What lines in the entries below contain the word "attends"? Copy all of them.

TASK INPUT Block Start

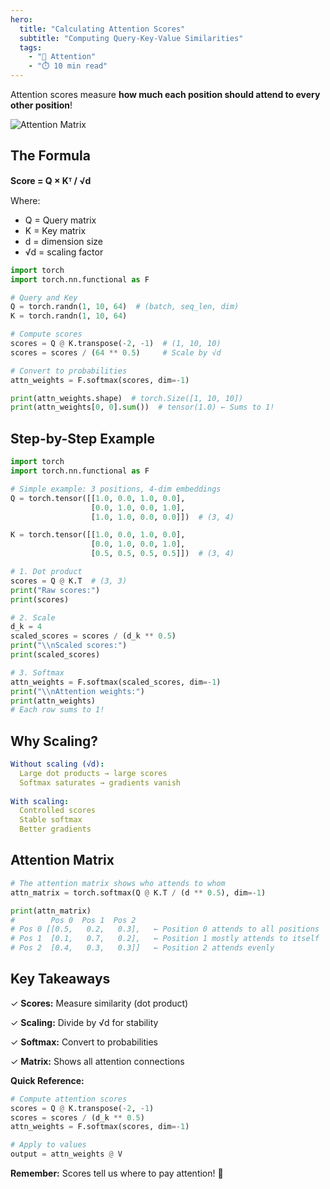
 ```yaml
---
hero:
  title: "Calculating Attention Scores"
  subtitle: "Computing Query-Key-Value Similarities"
  tags:
    - "🎯 Attention"
    - "⏱️ 10 min read"
---
```


Attention scores measure **how much each position should attend to every other position**!

![Attention Matrix](/content/learn/attention-mechanism/calculating-attention-scores/attention-matrix.png)

## The Formula

**Score = Q × Kᵀ / √d**

Where:
- Q = Query matrix
- K = Key matrix  
- d = dimension size
- √d = scaling factor

```python
import torch
import torch.nn.functional as F

# Query and Key
Q = torch.randn(1, 10, 64)  # (batch, seq_len, dim)
K = torch.randn(1, 10, 64)

# Compute scores
scores = Q @ K.transpose(-2, -1)  # (1, 10, 10)
scores = scores / (64 ** 0.5)     # Scale by √d

# Convert to probabilities
attn_weights = F.softmax(scores, dim=-1)

print(attn_weights.shape)  # torch.Size([1, 10, 10])
print(attn_weights[0, 0].sum())  # tensor(1.0) ← Sums to 1!
```

## Step-by-Step Example

```python
import torch
import torch.nn.functional as F

# Simple example: 3 positions, 4-dim embeddings
Q = torch.tensor([[1.0, 0.0, 1.0, 0.0],
                  [0.0, 1.0, 0.0, 1.0],
                  [1.0, 1.0, 0.0, 0.0]])  # (3, 4)

K = torch.tensor([[1.0, 0.0, 1.0, 0.0],
                  [0.0, 1.0, 0.0, 1.0],
                  [0.5, 0.5, 0.5, 0.5]])  # (3, 4)

# 1. Dot product
scores = Q @ K.T  # (3, 3)
print("Raw scores:")
print(scores)

# 2. Scale
d_k = 4
scaled_scores = scores / (d_k ** 0.5)
print("\\nScaled scores:")
print(scaled_scores)

# 3. Softmax
attn_weights = F.softmax(scaled_scores, dim=-1)
print("\\nAttention weights:")
print(attn_weights)
# Each row sums to 1!
```

## Why Scaling?

```yaml
Without scaling (√d):
  Large dot products → large scores
  Softmax saturates → gradients vanish
  
With scaling:
  Controlled scores
  Stable softmax
  Better gradients
```

## Attention Matrix

```python
# The attention matrix shows who attends to whom
attn_matrix = torch.softmax(Q @ K.T / (d ** 0.5), dim=-1)

print(attn_matrix)
#        Pos 0  Pos 1  Pos 2
# Pos 0 [[0.5,   0.2,   0.3],   ← Position 0 attends to all positions
# Pos 1  [0.1,   0.7,   0.2],   ← Position 1 mostly attends to itself
# Pos 2  [0.4,   0.3,   0.3]]   ← Position 2 attends evenly
```

## Key Takeaways

✓ **Scores:** Measure similarity (dot product)

✓ **Scaling:** Divide by √d for stability

✓ **Softmax:** Convert to probabilities

✓ **Matrix:** Shows all attention connections

**Quick Reference:**

```python
# Compute attention scores
scores = Q @ K.transpose(-2, -1)
scores = scores / (d_k ** 0.5)
attn_weights = F.softmax(scores, dim=-1)

# Apply to values
output = attn_weights @ V
```

**Remember:** Scores tell us where to pay attention! 🎉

TASK INPUT Block End

**WORKED SOLUTION**.
# The attention matrix shows who attends to whom
# Pos 0 [[0.5,   0.2,   0.3],   ← Position 0 attends to all positions
# Pos 1  [0.1,   0.7,   0.2],   ← Position 1 mostly attends to itself
# Pos 2  [0.4,   0.3,   0.3]]   ← Position 2 attends evenly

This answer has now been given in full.